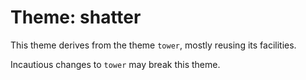 # Theme: shatter

This theme derives from the theme `tower`, mostly reusing its facilities.

Incautious changes to `tower` may break this theme.
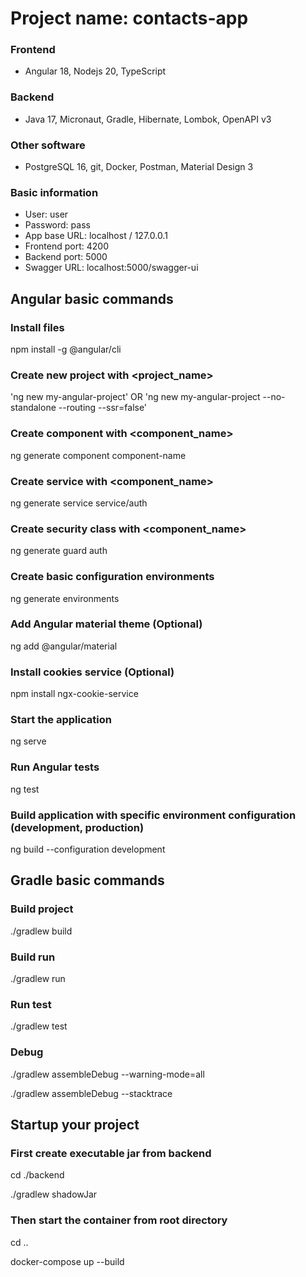 # Project name: contacts-app

### Frontend

- Angular 18, Nodejs 20, TypeScript

### Backend

- Java 17, Micronaut, Gradle, Hibernate, Lombok, OpenAPI v3

### Other software

- PostgreSQL 16, git, Docker, Postman, Material Design 3 

### Basic information

- User: user
- Password: pass
- App base URL: localhost / 127.0.0.1
- Frontend port: 4200
- Backend port: 5000
- Swagger URL: localhost:5000/swagger-ui

## Angular basic commands

### Install files
npm install -g @angular/cli

### Create new project with <project_name>

'ng new my-angular-project' OR 'ng new my-angular-project --no-standalone --routing --ssr=false'

### Create component with <component_name>

ng generate component component-name

### Create service with <component_name>

ng generate service service/auth

### Create security class with <component_name>

ng generate guard auth

### Create basic configuration environments

ng generate environments

### Add Angular material theme (Optional)

ng add @angular/material

### Install cookies service (Optional)

npm install ngx-cookie-service

### Start the application

ng serve

### Run Angular tests

ng test

### Build application with specific environment configuration (development, production)

ng build --configuration development

## Gradle basic commands

### Build project

./gradlew build

### Build run

./gradlew run

### Run test

./gradlew test

### Debug

./gradlew assembleDebug  --warning-mode=all

./gradlew assembleDebug  --stacktrace

## Startup your project

### First create executable jar from backend

cd ./backend

./gradlew shadowJar

### Then start the container from root directory

cd ..

docker-compose up --build
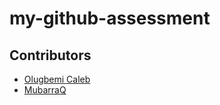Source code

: # my-github-assessment
## Contributors

- [Olugbemi Caleb](mailto:your.email@example.com)  
- [MubarraQ](https://github.com/mubarraqqq)
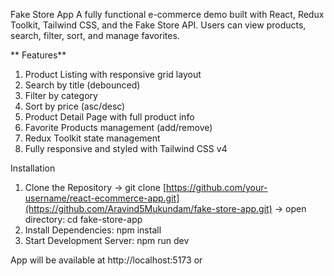 Fake Store App
A fully functional e-commerce demo built with React, Redux Toolkit, Tailwind CSS, and the Fake Store API. Users can view products, search, filter, sort, and manage favorites. 

** Features**
 1. Product Listing with responsive grid layout
 2. Search by title (debounced)
 3. Filter by category
 4. Sort by price (asc/desc)
 5. Product Detail Page with full product info
 6. Favorite Products management (add/remove)
 7. Redux Toolkit state management
 8. Fully responsive and styled with Tailwind CSS v4

Installation
1. Clone the Repository
     -> git clone [https://github.com/your-username/react-ecommerce-app.git](https://github.com/Aravind5Mukundam/fake-store-app.git)
     -> open directory: cd fake-store-app
2. Install Dependencies:
      npm install
3. Start Development Server:
     npm run dev
   
App will be available at http://localhost:5173 or 
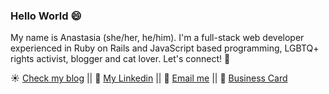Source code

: ### Hello World 😄

My name is Anastasia (she/her, he/him). I'm a full-stack web developer experienced in Ruby on Rails and JavaScript based programming, LGBTQ+ rights activist, blogger and cat lover. Let's connect! :rainbow:

:sunny: <a href="https://medium.com/@anastasiaorlova7">Check my blog</a> || :blue_book: <a href="https://www.linkedin.com/in/anastasiaorlova88/">My Linkedin</a> || :email: <a href="mailto:anastasia.orlova1612@gmail.com">Email me</a> || :fax: <a href="https://anastasiaorlova.github.io/">Business Card</a>




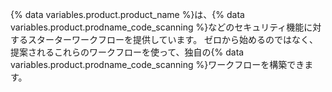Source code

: {% data variables.product.product_name %}は、{% data variables.product.prodname_code_scanning %}などのセキュリティ機能に対するスターターワークフローを提供しています。 ゼロから始めるのではなく、提案されるこれらのワークフローを使って、独自の{% data variables.product.prodname_code_scanning %}ワークフローを構築できます。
===
→ **ASSIGNED TASK**:
Reproduce the material in its entirety and word for word, without the pictures.

→ **TASK SOLUTION**:
 # Theme: shatter

This theme derives from the theme `tower`, mostly reusing its facilities.

Incautious changes to `tower` may break this theme.
 # Project name: contacts-app

### Frontend

- Angular 18, Nodejs 20, TypeScript

### Backend

- Java 17, Micronaut, Gradle, Hibernate, Lombok, OpenAPI v3

### Other software

- PostgreSQL 16, git, Docker, Postman, Material Design 3 

### Basic information

- User: user
- Password: pass
- App base URL: localhost / 127.0.0.1
- Frontend port: 4200
- Backend port: 5000
- Swagger URL: localhost:5000/swagger-ui

## Angular basic commands

### Install files
npm install -g @angular/cli

### Create new project with <project_name>

'ng new my-angular-project' OR 'ng new my-angular-project --no-standalone --routing --ssr=false'

### Create component with <component_name>

ng generate component component-name

### Create service with <component_name>

ng generate service service/auth

### Create security class with <component_name>

ng generate guard auth

### Create basic configuration environments

ng generate environments

### Add Angular material theme (Optional)

ng add @angular/material

### Install cookies service (Optional)

npm install ngx-cookie-service

### Start the application

ng serve

### Run Angular tests

ng test

### Build application with specific environment configuration (development, production)

ng build --configuration development

## Gradle basic commands

### Build project

./gradlew build

### Build run

./gradlew run

### Run test

./gradlew test

### Debug

./gradlew assembleDebug  --warning-mode=all

./gradlew assembleDebug  --stacktrace

## Startup your project

### First create executable jar from backend

cd ./backend

./gradlew shadowJar

### Then start the container from root directory

cd ..

docker-compose up --build
Source code

: # my-github-assessment
## Contributors

- [Olugbemi Caleb](mailto:your.email@example.com)  
- [MubarraQ](https://github.com/mubarraqqq)
 Fake Store App
A fully functional e-commerce demo built with React, Redux Toolkit, Tailwind CSS, and the Fake Store API. Users can view products, search, filter, sort, and manage favorites. 

** Features**
 1. Product Listing with responsive grid layout
 2. Search by title (debounced)
 3. Filter by category
 4. Sort by price (asc/desc)
 5. Product Detail Page with full product info
 6. Favorite Products management (add/remove)
 7. Redux Toolkit state management
 8. Fully responsive and styled with Tailwind CSS v4

Installation
1. Clone the Repository
     -> git clone [https://github.com/your-username/react-ecommerce-app.git](https://github.com/Aravind5Mukundam/fake-store-app.git)
     -> open directory: cd fake-store-app
2. Install Dependencies:
      npm install
3. Start Development Server:
     npm run dev
   
App will be available at http://localhost:5173 or 
Source code

: ### Hello World 😄

My name is Anastasia (she/her, he/him). I'm a full-stack web developer experienced in Ruby on Rails and JavaScript based programming, LGBTQ+ rights activist, blogger and cat lover. Let's connect! :rainbow:

:sunny: <a href="https://medium.com/@anastasiaorlova7">Check my blog</a> || :blue_book: <a href="https://www.linkedin.com/in/anastasiaorlova88/">My Linkedin</a> || :email: <a href="mailto:anastasia.orlova1612@gmail.com">Email me</a> || :fax: <a href="https://anastasiaorlova.github.io/">Business Card</a>




Source code

: {% data variables.product.product_name %}は、{% data variables.product.prodname_code_scanning %}などのセキュリティ機能に対するスターターワークフローを提供しています。 ゼロから始めるのではなく、提案されるこれらのワークフローを使って、独自の{% data variables.product.prodname_code_scanning %}ワークフローを構築できます。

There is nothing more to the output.